* _What this task involves_: Which lines below contain the word "longitude"? Copy each one.

* _Stored data entries_:
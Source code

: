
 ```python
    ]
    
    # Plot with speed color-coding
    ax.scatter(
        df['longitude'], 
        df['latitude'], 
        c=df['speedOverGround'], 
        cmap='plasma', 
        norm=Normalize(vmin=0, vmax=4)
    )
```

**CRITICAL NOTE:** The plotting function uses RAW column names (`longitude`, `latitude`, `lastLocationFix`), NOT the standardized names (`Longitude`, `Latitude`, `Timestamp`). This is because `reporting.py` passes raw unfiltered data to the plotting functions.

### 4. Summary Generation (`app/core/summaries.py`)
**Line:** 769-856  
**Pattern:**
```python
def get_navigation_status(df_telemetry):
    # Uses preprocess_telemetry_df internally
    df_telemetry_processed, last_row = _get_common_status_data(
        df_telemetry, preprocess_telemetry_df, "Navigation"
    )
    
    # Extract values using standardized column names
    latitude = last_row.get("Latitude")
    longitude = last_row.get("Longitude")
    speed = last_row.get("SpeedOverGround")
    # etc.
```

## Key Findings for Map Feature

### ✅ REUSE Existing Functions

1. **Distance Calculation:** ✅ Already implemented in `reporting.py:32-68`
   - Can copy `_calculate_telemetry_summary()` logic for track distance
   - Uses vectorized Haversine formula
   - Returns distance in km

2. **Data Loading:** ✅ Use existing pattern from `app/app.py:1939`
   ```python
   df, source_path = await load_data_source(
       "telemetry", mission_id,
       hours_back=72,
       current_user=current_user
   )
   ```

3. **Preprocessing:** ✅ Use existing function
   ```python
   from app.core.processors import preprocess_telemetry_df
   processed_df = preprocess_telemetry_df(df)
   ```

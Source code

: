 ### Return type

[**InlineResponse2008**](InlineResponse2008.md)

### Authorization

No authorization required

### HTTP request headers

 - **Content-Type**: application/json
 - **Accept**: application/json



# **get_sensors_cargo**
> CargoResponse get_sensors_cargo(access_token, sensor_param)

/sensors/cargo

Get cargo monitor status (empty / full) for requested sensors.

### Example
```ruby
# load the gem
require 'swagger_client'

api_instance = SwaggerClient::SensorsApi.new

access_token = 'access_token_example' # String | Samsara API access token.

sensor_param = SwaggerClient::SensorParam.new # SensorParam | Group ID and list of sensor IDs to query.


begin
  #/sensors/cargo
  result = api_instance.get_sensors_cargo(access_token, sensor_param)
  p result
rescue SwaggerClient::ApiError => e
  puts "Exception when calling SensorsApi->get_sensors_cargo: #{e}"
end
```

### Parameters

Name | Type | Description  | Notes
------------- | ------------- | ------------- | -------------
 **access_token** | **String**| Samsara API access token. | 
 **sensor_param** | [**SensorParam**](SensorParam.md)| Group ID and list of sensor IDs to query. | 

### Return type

* _Solution to this task_:
        df['longitude'], 
**CRITICAL NOTE:** The plotting function uses RAW column names (`longitude`, `latitude`, `lastLocationFix`), NOT the standardized names (`Longitude`, `Latitude`, `Timestamp`). This is because `reporting.py` passes raw unfiltered data to the plotting functions.
    longitude = last_row.get("Longitude")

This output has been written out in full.